:: Exercise objective ::
Among the entries below, find the lines with the word "admin" and return them.

(Extracted records)
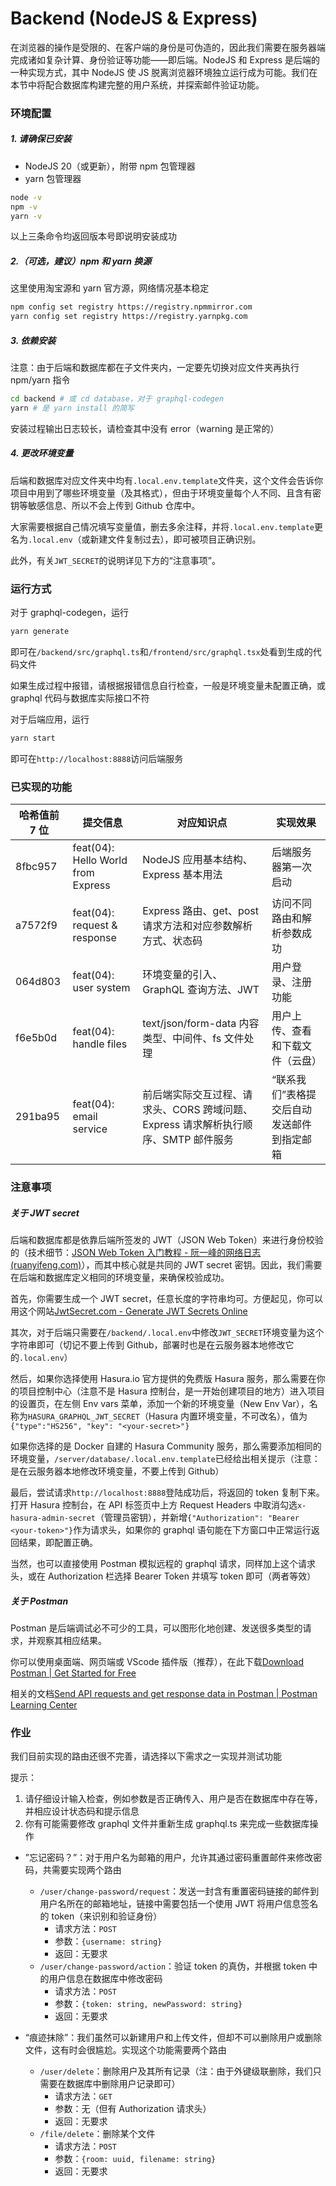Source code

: # Backend (NodeJS & Express)

在浏览器的操作是受限的、在客户端的身份是可伪造的，因此我们需要在服务器端完成诸如复杂计算、身份验证等功能——即后端。NodeJS 和 Express 是后端的一种实现方式，其中 NodeJS 使 JS 脱离浏览器环境独立运行成为可能。我们在本节中将配合数据库构建完整的用户系统，并探索邮件验证功能。

### 环境配置

##### 1. 请确保已安装

- NodeJS 20（或更新），附带 npm 包管理器
- yarn 包管理器

```bash
node -v
npm -v
yarn -v
```

以上三条命令均返回版本号即说明安装成功

##### 2.（可选，建议）npm 和 yarn 换源

这里使用淘宝源和 yarn 官方源，网络情况基本稳定

```bash
npm config set registry https://registry.npmmirror.com
yarn config set registry https://registry.yarnpkg.com
```

##### 3. 依赖安装

注意：由于后端和数据库都在子文件夹内，一定要先切换对应文件夹再执行 npm/yarn 指令

```bash
cd backend # 或 cd database，对于 graphql-codegen
yarn # 是 yarn install 的简写
```

安装过程输出日志较长，请检查其中没有 error（warning 是正常的）

##### 4. 更改环境变量

后端和数据库对应文件夹中均有`.local.env.template`文件夹，这个文件会告诉你项目中用到了哪些环境变量（及其格式），但由于环境变量每个人不同、且含有密钥等敏感信息、所以不会上传到 Github 仓库中。

大家需要根据自己情况填写变量值，删去多余注释，并将`.local.env.template`更名为`.local.env`（或新建文件复制过去），即可被项目正确识别。

此外，有关`JWT_SECRET`的说明详见下方的“注意事项”。

### 运行方式

对于 graphql-codegen，运行

```bash
yarn generate
```

即可在`/backend/src/graphql.ts`和`/frontend/src/graphql.tsx`处看到生成的代码文件

如果生成过程中报错，请根据报错信息自行检查，一般是环境变量未配置正确，或 graphql 代码与数据库实际接口不符

对于后端应用，运行

```bash
yarn start
```

即可在`http://localhost:8888`访问后端服务

### 已实现的功能

| 哈希值前 7 位 | 提交信息                           | 对应知识点                                                                         | 实现效果                                   |
| ------------- | ---------------------------------- | ---------------------------------------------------------------------------------- | ------------------------------------------ |
| 8fbc957       | feat(04): Hello World from Express | NodeJS 应用基本结构、Express 基本用法                                              | 后端服务器第一次启动                       |
| a7572f9       | feat(04): request & response       | Express 路由、get、post 请求方法和对应参数解析方式、状态码                         | 访问不同路由和解析参数成功                 |
| 064d803       | feat(04): user system              | 环境变量的引入、GraphQL 查询方法、JWT                                              | 用户登录、注册功能                         |
| f6e5b0d       | feat(04): handle files             | text/json/form-data 内容类型、中间件、fs 文件处理                                  | 用户上传、查看和下载文件（云盘）           |
| 291ba95       | feat(04): email service            | 前后端实际交互过程、请求头、CORS 跨域问题、Express 请求解析执行顺序、SMTP 邮件服务 | “联系我们”表格提交后自动发送邮件到指定邮箱 |

### 注意事项

##### 关于 JWT secret

后端和数据库都是依靠后端所签发的 JWT（JSON Web Token）来进行身份校验的（技术细节：[JSON Web Token 入门教程 - 阮一峰的网络日志 (ruanyifeng.com)](https://ruanyifeng.com/blog/2018/07/json_web_token-tutorial.html)），而其中核心就是共同的 JWT secret 密钥。因此，我们需要在后端和数据库定义相同的环境变量，来确保校验成功。

首先，你需要生成一个 JWT secret，任意长度的字符串均可。方便起见，你可以用这个网站[JwtSecret.com - Generate JWT Secrets Online](https://jwtsecret.com/generate)

其次，对于后端只需要在`/backend/.local.env`中修改`JWT_SECRET`环境变量为这个字符串即可（切记不要上传到 Github，部署时也是在云服务器本地修改它的`.local.env`）

然后，如果你选择使用 Hasura.io 官方提供的免费版 Hasura 服务，那么需要在你的项目控制中心（注意不是 Hasura 控制台，是一开始创建项目的地方）进入项目的设置页，在左侧 Env vars 菜单，添加一个新的环境变量（New Env Var），名称为`HASURA_GRAPHQL_JWT_SECRET`（Hasura 内置环境变量，不可改名），值为`{"type":"HS256", "key": "<your-secret>"}`

如果你选择的是 Docker 自建的 Hasura Community 服务，那么需要添加相同的环境变量，`/server/database/.local.env.template`已经给出相关提示（注意：是在云服务器本地修改环境变量，不要上传到 Github）

最后，尝试请求`http://localhost:8888`登陆成功后，将返回的 token 复制下来。打开 Hasura 控制台，在 API 标签页中上方 Request Headers 中取消勾选`x-hasura-admin-secret`（管理员密钥），并新增`{"Authorization": "Bearer <your-token>"}`作为请求头，如果你的 graphql 语句能在下方窗口中正常运行返回结果，即配置正确。

当然，也可以直接使用 Postman 模拟远程的 graphql 请求，同样加上这个请求头，或在 Authorization 栏选择 Bearer Token 并填写 token 即可（两者等效）

##### 关于 Postman

Postman 是后端调试必不可少的工具，可以图形化地创建、发送很多类型的请求，并观察其相应结果。

你可以使用桌面端、网页端或 VScode 插件版（推荐），在此下载[Download Postman | Get Started for Free](https://www.postman.com/downloads/)

相关的文档[Send API requests and get response data in Postman | Postman Learning Center](https://learning.postman.com/docs/sending-requests/requests/)

### 作业

我们目前实现的路由还很不完善，请选择以下需求之一实现并测试功能

提示：

1. 请仔细设计输入检查，例如参数是否正确传入、用户是否在数据库中存在等，并相应设计状态码和提示信息
2. 你有可能需要修改 graphql 文件并重新生成 graphql.ts 来完成一些数据库操作

- ”忘记密码？”：对于用户名为邮箱的用户，允许其通过密码重置邮件来修改密码，共需要实现两个路由

  - `/user/change-password/request`：发送一封含有重置密码链接的邮件到用户名所在的邮箱地址，链接中需要包括一个使用 JWT 将用户信息签名的 token（来识别和验证身份）
    - 请求方法：`POST`
    - 参数：`{username: string}`
    - 返回：无要求
  - `/user/change-password/action`：验证 token 的真伪，并根据 token 中的用户信息在数据库中修改密码
    - 请求方法：`POST`
    - 参数：`{token: string, newPassword: string}`
    - 返回：无要求

- “痕迹抹除”：我们虽然可以新建用户和上传文件，但却不可以删除用户或删除文件，这有时会很尴尬。实现这个功能需要两个路由

  - `/user/delete`：删除用户及其所有记录（注：由于外键级联删除，我们只需要在数据库中删除用户记录即可）
    - 请求方法：`GET`
    - 参数：无（但有 Authorization 请求头）
    - 返回：无要求
  - `/file/delete`：删除某个文件
    - 请求方法：`POST`
    - 参数：`{room: uuid, filename: string}`
    - 返回：无要求

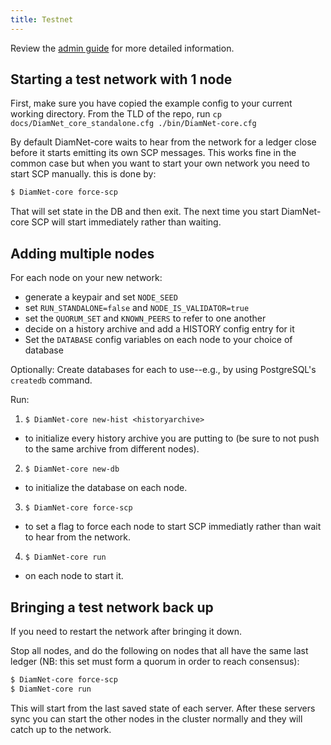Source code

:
 ```yaml
---
title: Testnet
---
```


Review the [admin guide](./admin.md) for more detailed information.

## Starting a test network with 1 node

First, make sure you have copied the example config to your current working directory.
From the TLD of the repo, run
`cp docs/DiamNet_core_standalone.cfg ./bin/DiamNet-core.cfg`

By default DiamNet-core waits to hear from the network for a ledger close before
it starts emitting its own SCP messages. This works fine in the common case but
when you want to start your own network you need to start SCP manually.
this is done by:

```sh
$ DiamNet-core force-scp
```

That will set state in the DB and then exit. The next time you start
DiamNet-core SCP will start immediately rather than waiting.


## Adding multiple nodes

For each node on your new network:
* generate a keypair and set `NODE_SEED`
* set `RUN_STANDALONE=false` and `NODE_IS_VALIDATOR=true`
* set the `QUORUM_SET` and `KNOWN_PEERS` to refer to one another
* decide on a history archive and add a HISTORY config entry for it
* Set the `DATABASE` config variables on each node to your choice of database

Optionally: Create databases for each to use--e.g., by using PostgreSQL's `createdb` command.

Run:

1. `$ DiamNet-core new-hist <historyarchive>`
  - to initialize every history archive you are putting to (be sure to not push to the same archive from different nodes).
2. `$ DiamNet-core new-db`
  - to initialize the database on each node. 
3. `$ DiamNet-core force-scp`
  - to set a flag to force each node to start SCP immediatly rather than wait to hear from the network. 
4. `$ DiamNet-core run`
  - on each node to start it.

## Bringing a test network back up
If you need to restart the network after bringing it down.

Stop all nodes, and do the following on nodes that all have the same last ledger (NB: this set must form a quorum in order to reach consensus):

```sh
$ DiamNet-core force-scp
$ DiamNet-core run
```

This will start from the last saved state of each server. After these servers sync you can start the other nodes in the cluster normally and they will catch up to the network.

:: Task answer ::
最后，尝试请求`http://localhost:8888`登陆成功后，将返回的 token 复制下来。打开 Hasura 控制台，在 API 标签页中上方 Request Headers 中取消勾选`x-hasura-admin-secret`（管理员密钥），并新增`{"Authorization": "Bearer <your-token>"}`作为请求头，如果你的 graphql 语句能在下方窗口中正常运行返回结果，即配置正确。
Review the [admin guide](./admin.md) for more detailed information.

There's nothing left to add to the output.